(Saved entries)
☆ ☆ ☆ ☆ ☆ ☆ ☆
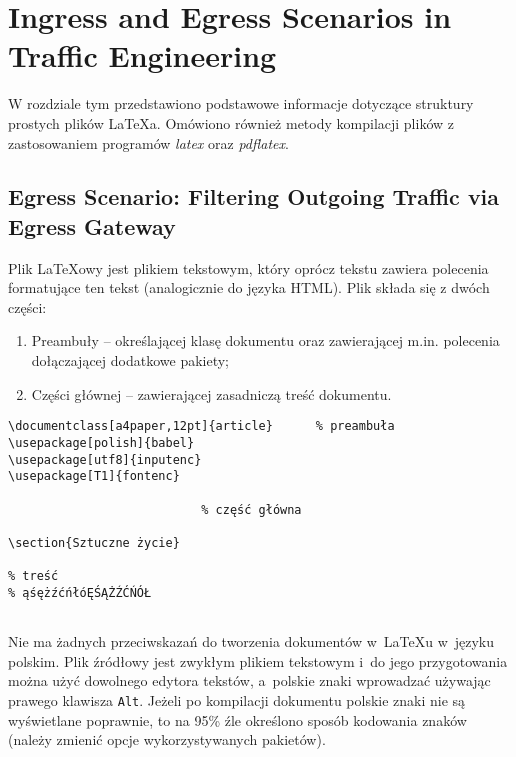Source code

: \chapter{Ingress and Egress Scenarios in Traffic Engineering}
\label{cha:scenarios}

W rozdziale tym przedstawiono podstawowe informacje dotyczące struktury prostych plików \LaTeX a. Omówiono również metody kompilacji plików z zastosowaniem programów \emph{latex} oraz \emph{pdflatex}.


\section{Egress Scenario: Filtering Outgoing Traffic via Egress Gateway}
\label{sec:egress}

Plik \LaTeX owy jest plikiem tekstowym, który oprócz tekstu zawiera polecenia formatujące ten tekst (analogicznie do języka HTML). Plik składa się z dwóch części:
\begin{enumerate}%
\item Preambuły -- określającej klasę dokumentu oraz zawierającej m.in. polecenia dołączającej dodatkowe pakiety;

\item Części głównej -- zawierającej zasadniczą treść dokumentu.
\end{enumerate}


\begin{lstlisting}
\documentclass[a4paper,12pt]{article}      % preambuła
\usepackage[polish]{babel}
\usepackage[utf8]{inputenc}
\usepackage[T1]{fontenc}

                           % część główna

\section{Sztuczne życie}

% treść
% ąśężźćńłóĘŚĄŻŹĆŃÓŁ


\end{lstlisting}

Nie ma żadnych przeciwskazań do tworzenia dokumentów w~\LaTeX u w~języku polskim. Plik źródłowy jest zwykłym plikiem tekstowym i~do jego przygotowania można użyć dowolnego edytora tekstów, a~polskie znaki wprowadzać używając prawego klawisza \texttt{Alt}. Jeżeli po kompilacji dokumentu polskie znaki nie są wyświetlane poprawnie, to na 95\% źle określono sposób kodowania znaków (należy zmienić opcje wykorzystywanych pakietów).


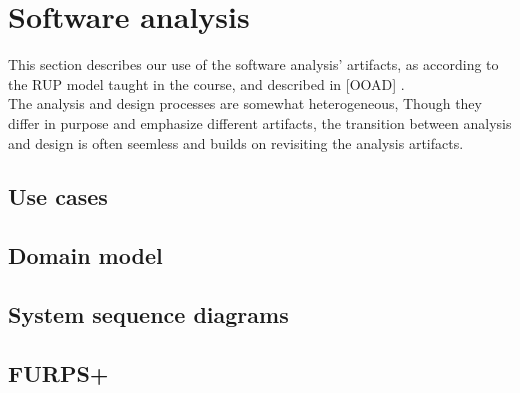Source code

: \section{Software analysis}
\label{sec:software-analysis}
This section describes our use of the software analysis' artifacts, as according to the RUP model taught in the course, and described in [OOAD] \cite{Larman2011}.\\
The analysis and design processes are somewhat heterogeneous, Though they differ in purpose and emphasize different artifacts, the transition between analysis and design is often seemless and builds on revisiting the analysis artifacts.

\subsection{Use cases}


\subsection{Domain model}


\subsection{System sequence diagrams}


\subsection{FURPS+}

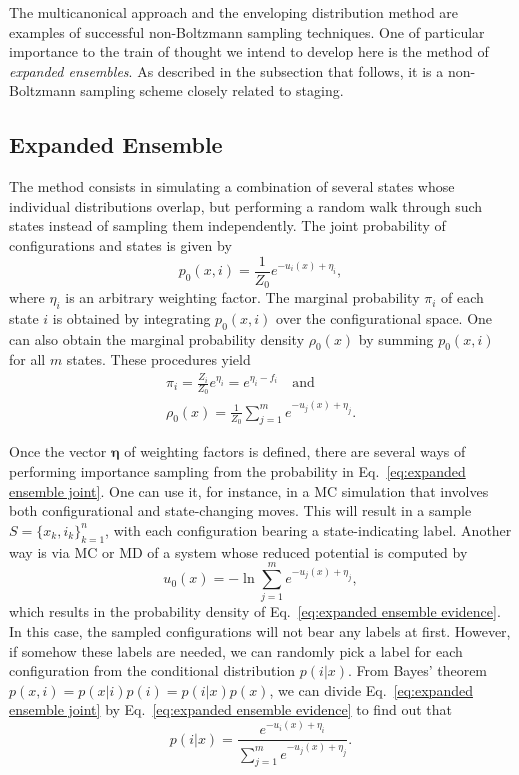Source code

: \documentclass[aip,jcp,preprint,amsmath,amssymb]{revtex4-1}
\newcommand{\vt}[1]{\boldsymbol{\mathbf{#1}}}           %
\begin{document}
The multicanonical approach\cite{Berg_1992, Lee_1993, Abreu_2006} and the enveloping distribution method\cite{Christ_2007, *Christ_2008, *Christ_2009} are examples of successful non-Boltzmann sampling techniques. One of particular importance to the train of thought we intend to develop here is the method of \textit{expanded ensembles}.\cite{Lyubartsev_1992} As described in the subsection that follows, it is a non-Boltzmann sampling scheme closely related to staging.

\subsection{Expanded Ensemble}

The method consists in simulating a combination of several states whose individual distributions overlap, but performing a random walk through such states instead of sampling them independently. The joint probability of configurations and states is given by\cite{Nymeyer_2010}
\begin{equation}
\label{eq:expanded ensemble joint}
p_0(x, i) = \frac{1}{Z_0} e^{-u_i(x) + \eta_i},
\end{equation}
where $\eta_i$ is an arbitrary weighting factor. The marginal probability $\pi_i$ of each state $i$ is obtained by integrating $p_0(x,i)$ over the configurational space. One can also obtain the marginal probability density $\rho_0(x)$ by summing $p_0(x,i)$ for all $m$ states. These procedures yield
\begin{align}
\pi_i = \frac{Z_i}{Z_0} e^{\eta_i} = e^{\eta_i - f_i} \quad \text{and} \label{eq:expanded ensemble prior} \\
\rho_0(x) = \frac{1}{Z_0} \sum_{j=1}^m e^{-u_j(x) + \eta_j}. \label{eq:expanded ensemble evidence}
\end{align}

Once the vector $\vt \eta$ of weighting factors is defined, there are several ways of performing importance sampling from the probability in Eq.~\eqref{eq:expanded ensemble joint}. One can use it, for instance, in a MC simulation that involves both configurational and state-changing moves.\cite{Lyubartsev_1992} This will result in a sample $S = \{x_k,i_k\}_{k=1}^n$, with each configuration bearing a state-indicating label. Another way is via MC or MD of a system whose reduced potential is computed by
\begin{equation}
\label{eq:expanded ensemble potential}
u_0(x) = - \ln \sum_{j=1}^m e^{-u_j(x) + \eta_j},
\end{equation}
which results in the probability density of Eq.~\eqref{eq:expanded ensemble evidence}. In this case, the sampled configurations will not bear any labels at first. However, if somehow these labels are needed, we can randomly pick a label for each configuration from the conditional distribution $p(i|x)$.\cite{Nymeyer_2010} From Bayes' theorem $p(x,i) = p(x|i) p(i) = p(i|x) p(x)$, we can divide Eq.~\eqref{eq:expanded ensemble joint} by Eq.~\eqref{eq:expanded ensemble evidence} to find out that
\begin{equation}
\label{eq:expanded ensemble posterior}
p(i|x) = \frac{e^{-u_i(x) + \eta_i}}{\sum_{j=1}^m e^{-u_j(x) + \eta_j}}.
\end{equation}
\end{document}
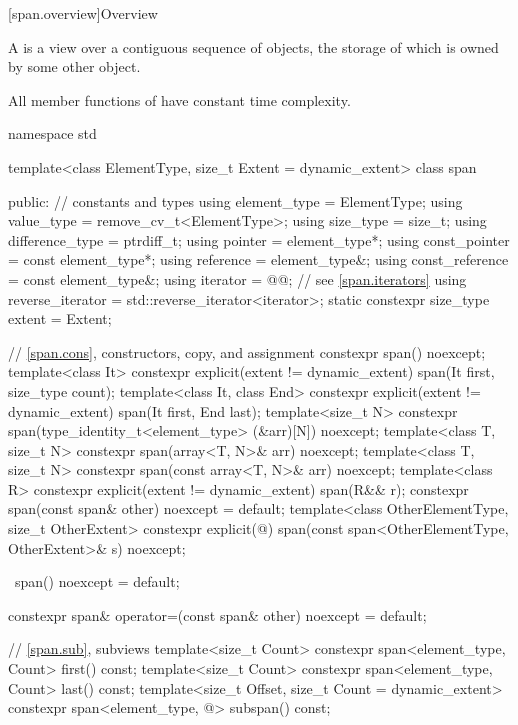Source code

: [span.overview]{Overview}

\pnum
{}%
A  is a view over a contiguous sequence of objects,
the storage of which is owned by some other object.

\pnum
All member functions of  have constant time complexity.

%
\begin{codeblock}
namespace std {
  template<class ElementType, size_t Extent = dynamic_extent>
  class span {
  public:
    // constants and types
    using element_type = ElementType;
    using value_type = remove_cv_t<ElementType>;
    using size_type = size_t;
    using difference_type = ptrdiff_t;
    using pointer = element_type*;
    using const_pointer = const element_type*;
    using reference = element_type&;
    using const_reference = const element_type&;
    using iterator = @@;        // see \ref{span.iterators}
    using reverse_iterator = std::reverse_iterator<iterator>;
    static constexpr size_type extent = Extent;

    // \ref{span.cons}, constructors, copy, and assignment
    constexpr span() noexcept;
    template<class It>
      constexpr explicit(extent != dynamic_extent) span(It first, size_type count);
    template<class It, class End>
      constexpr explicit(extent != dynamic_extent) span(It first, End last);
    template<size_t N>
      constexpr span(type_identity_t<element_type> (&arr)[N]) noexcept;
    template<class T, size_t N>
      constexpr span(array<T, N>& arr) noexcept;
    template<class T, size_t N>
      constexpr span(const array<T, N>& arr) noexcept;
    template<class R>
      constexpr explicit(extent != dynamic_extent) span(R&& r);
    constexpr span(const span& other) noexcept = default;
    template<class OtherElementType, size_t OtherExtent>
      constexpr explicit(@\seebelow@) span(const span<OtherElementType, OtherExtent>& s) noexcept;

    ~span() noexcept = default;

    constexpr span& operator=(const span& other) noexcept = default;

    // \ref{span.sub}, subviews
    template<size_t Count>
      constexpr span<element_type, Count> first() const;
    template<size_t Count>
      constexpr span<element_type, Count> last() const;
    template<size_t Offset, size_t Count = dynamic_extent>
      constexpr span<element_type, @\seebelow@> subspan() const;

}}
\end{codeblock}
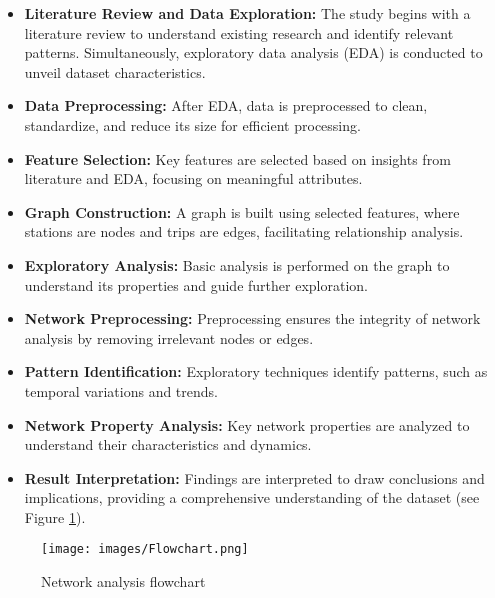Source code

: \documentclass[conference]{IEEEtran}
\begin{document}
\begin{itemize}
    \item \textbf{Literature Review and Data Exploration:} The study begins with a literature review to understand existing research and identify relevant patterns. Simultaneously, exploratory data analysis (EDA) is conducted to unveil dataset characteristics.
    
    \item \textbf{Data Preprocessing:} After EDA, data is preprocessed to clean, standardize, and reduce its size for efficient processing.
    
    \item \textbf{Feature Selection:} Key features are selected based on insights from literature and EDA, focusing on meaningful attributes.
    
    \item \textbf{Graph Construction:} A graph is built using selected features, where stations are nodes and trips are edges, facilitating relationship analysis.
    
    \item \textbf{Exploratory Analysis:} Basic analysis is performed on the graph to understand its properties and guide further exploration.
    
    \item \textbf{Network Preprocessing:} Preprocessing ensures the integrity of network analysis by removing irrelevant nodes or edges.
    
    \item \textbf{Pattern Identification:} Exploratory techniques identify patterns, such as temporal variations and trends.
    
    \item \textbf{Network Property Analysis:} Key network properties are analyzed to understand their characteristics and dynamics.
    
    \item \textbf{Result Interpretation:} Findings are interpreted to draw conclusions and implications, providing a comprehensive understanding of the dataset (see Figure \ref{fig:flowchart}).
\end{itemize}

\begin{figure}
    \centering
    \texttt{[image: images/Flowchart.png]}
    \caption{Network analysis flowchart}
    \label{fig:flowchart}
\end{figure}
\end{document}
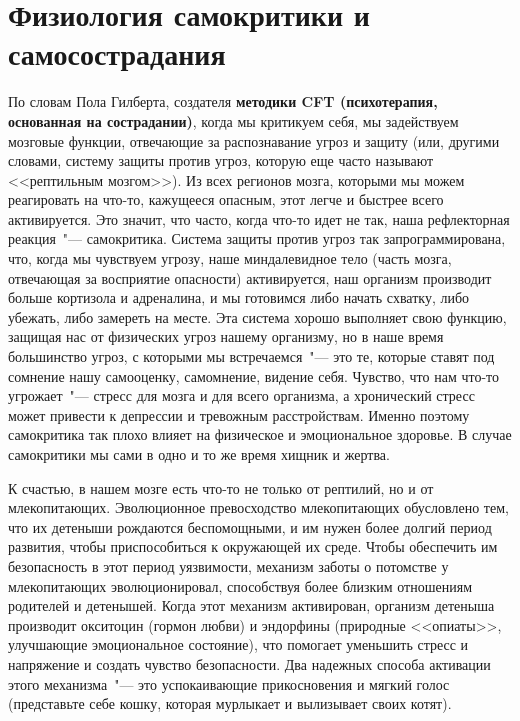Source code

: 
\chapter{Физиология самокритики и самосострадания} \label{The_Physiology_of_Self-Criticism_and_Self-Compassion}

По словам Пола Гилберта, создателя \textbf{методики CFT (психотерапия, основанная на сострадании)}, когда мы критикуем себя, мы задействуем мозговые функции, отвечающие за распознавание угроз и защиту (или, другими словами, систему защиты против угроз, которую еще часто называют <<рептильным мозгом>>). Из всех регионов мозга, которыми мы можем реагировать на что-то, кажущееся опасным, этот легче и быстрее всего активируется. Это значит, что часто, когда что-то идет не так, наша рефлекторная реакция~"--- самокритика. Система защиты против угроз так запрограммирована, что, когда мы чувствуем угрозу, наше миндалевидное тело (часть мозга, отвечающая за восприятие опасности) активируется, наш организм производит больше кортизола и адреналина, и мы готовимся либо начать схватку, либо убежать, либо замереть на месте. Эта система хорошо выполняет свою функцию, защищая нас от физических угроз нашему организму, но в наше время большинство угроз, с которыми мы встречаемся~"--- это те, которые ставят под сомнение нашу самооценку, самомнение, видение себя. Чувство, что нам что-то угрожает~"--- стресс для мозга и для всего организма, а хронический стресс может привести к депрессии и тревожным расстройствам. Именно поэтому самокритика так плохо влияет на физическое и эмоциональное здоровье. В случае самокритики мы сами в одно и то же время хищник и жертва. 

К счастью, в нашем мозге есть что-то не только от рептилий, но и от млекопитающих. Эволюционное превосходство млекопитающих обусловлено тем, что их детеныши рождаются беспомощными, и им нужен более долгий период развития, чтобы приспособиться к окружающей их среде. Чтобы обеспечить им безопасность в этот период уязвимости, механизм заботы о потомстве у млекопитающих эволюционировал, способствуя более близким отношениям родителей и детенышей. Когда этот механизм активирован, организм детеныша производит окситоцин (гормон любви) и эндорфины (природные <<опиаты>>, улучшающие эмоциональное состояние), что помогает уменьшить стресс и напряжение и  создать чувство безопасности. Два надежных способа активации этого механизма~"--- это успокаивающие прикосновения и мягкий голос (представьте себе кошку, которая мурлыкает и вылизывает своих котят).  

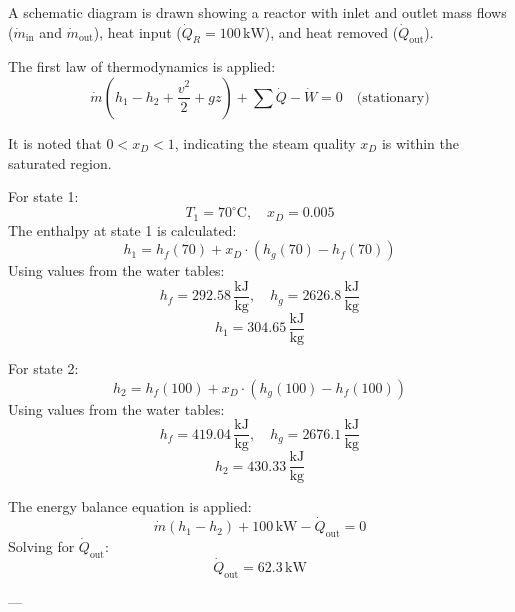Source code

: A schematic diagram is drawn showing a reactor with inlet and outlet mass flows (\( \dot{m}_{\text{in}} \) and \( \dot{m}_{\text{out}} \)), heat input (\( \dot{Q}_R = 100 \, \text{kW} \)), and heat removed (\( \dot{Q}_{\text{out}} \)).  

The first law of thermodynamics is applied:  
\[
\dot{m} (h_1 - h_2 + \frac{v^2}{2} + gz) + \sum \dot{Q} - \dot{W} = 0 \quad \text{(stationary)}
\]  

It is noted that \( 0 < x_D < 1 \), indicating the steam quality \( x_D \) is within the saturated region.  

For state 1:  
\[
T_1 = 70^\circ\text{C}, \quad x_D = 0.005
\]  
The enthalpy at state 1 is calculated:  
\[
h_1 = h_f(70) + x_D \cdot (h_g(70) - h_f(70))
\]  
Using values from the water tables:  
\[
h_f = 292.58 \, \frac{\text{kJ}}{\text{kg}}, \quad h_g = 2626.8 \, \frac{\text{kJ}}{\text{kg}}
\]  
\[
h_1 = 304.65 \, \frac{\text{kJ}}{\text{kg}}
\]  

For state 2:  
\[
h_2 = h_f(100) + x_D \cdot (h_g(100) - h_f(100))
\]  
Using values from the water tables:  
\[
h_f = 419.04 \, \frac{\text{kJ}}{\text{kg}}, \quad h_g = 2676.1 \, \frac{\text{kJ}}{\text{kg}}
\]  
\[
h_2 = 430.33 \, \frac{\text{kJ}}{\text{kg}}
\]  

The energy balance equation is applied:  
\[
\dot{m} (h_1 - h_2) + 100 \, \text{kW} - \dot{Q}_{\text{out}} = 0
\]  
Solving for \( \dot{Q}_{\text{out}} \):  
\[
\dot{Q}_{\text{out}} = 62.3 \, \text{kW}
\]  

---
☆ ☆ ☆ ☆ ☆ ☆ ☆
### EXERCISE INSTRUCTIONS:
Find every line in the records above that contains the word "model", and copy each one.

### RESPONSE TO THIS TASK:
This section describes our use of the software analysis' artifacts, as according to the RUP model taught in the course, and described in [OOAD] \cite{Larman2011}.\\
\subsection{Domain model}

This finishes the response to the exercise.